◆ Exercise data
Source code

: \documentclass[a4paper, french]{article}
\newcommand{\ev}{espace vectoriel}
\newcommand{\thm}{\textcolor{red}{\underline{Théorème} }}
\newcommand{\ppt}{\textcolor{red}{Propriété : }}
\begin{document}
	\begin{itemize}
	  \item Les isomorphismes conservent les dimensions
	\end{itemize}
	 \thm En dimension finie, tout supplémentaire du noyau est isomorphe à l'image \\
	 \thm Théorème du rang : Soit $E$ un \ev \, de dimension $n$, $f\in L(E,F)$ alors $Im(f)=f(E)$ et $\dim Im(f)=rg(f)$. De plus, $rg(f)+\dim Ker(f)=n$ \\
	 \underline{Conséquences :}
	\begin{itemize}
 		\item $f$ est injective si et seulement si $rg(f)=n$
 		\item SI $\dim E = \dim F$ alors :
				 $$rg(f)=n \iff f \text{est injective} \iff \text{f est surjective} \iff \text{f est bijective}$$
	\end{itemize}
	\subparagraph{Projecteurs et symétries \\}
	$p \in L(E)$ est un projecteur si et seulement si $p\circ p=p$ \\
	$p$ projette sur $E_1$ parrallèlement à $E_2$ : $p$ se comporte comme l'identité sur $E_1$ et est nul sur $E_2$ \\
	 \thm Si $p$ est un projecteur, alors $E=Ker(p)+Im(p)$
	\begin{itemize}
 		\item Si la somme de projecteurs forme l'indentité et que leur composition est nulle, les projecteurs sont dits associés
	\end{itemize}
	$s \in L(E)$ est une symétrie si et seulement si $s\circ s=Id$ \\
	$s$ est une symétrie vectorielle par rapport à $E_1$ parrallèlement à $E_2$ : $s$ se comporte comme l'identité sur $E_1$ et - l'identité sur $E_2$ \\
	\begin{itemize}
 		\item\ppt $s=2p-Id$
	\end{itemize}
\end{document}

◆ Assigned task
When the word "underline" occurs in a line above, list that line.

◆ Answer to this exercise
\newcommand{\thm}{\textcolor{red}{\underline{Théorème} }}
	 \underline{Conséquences :}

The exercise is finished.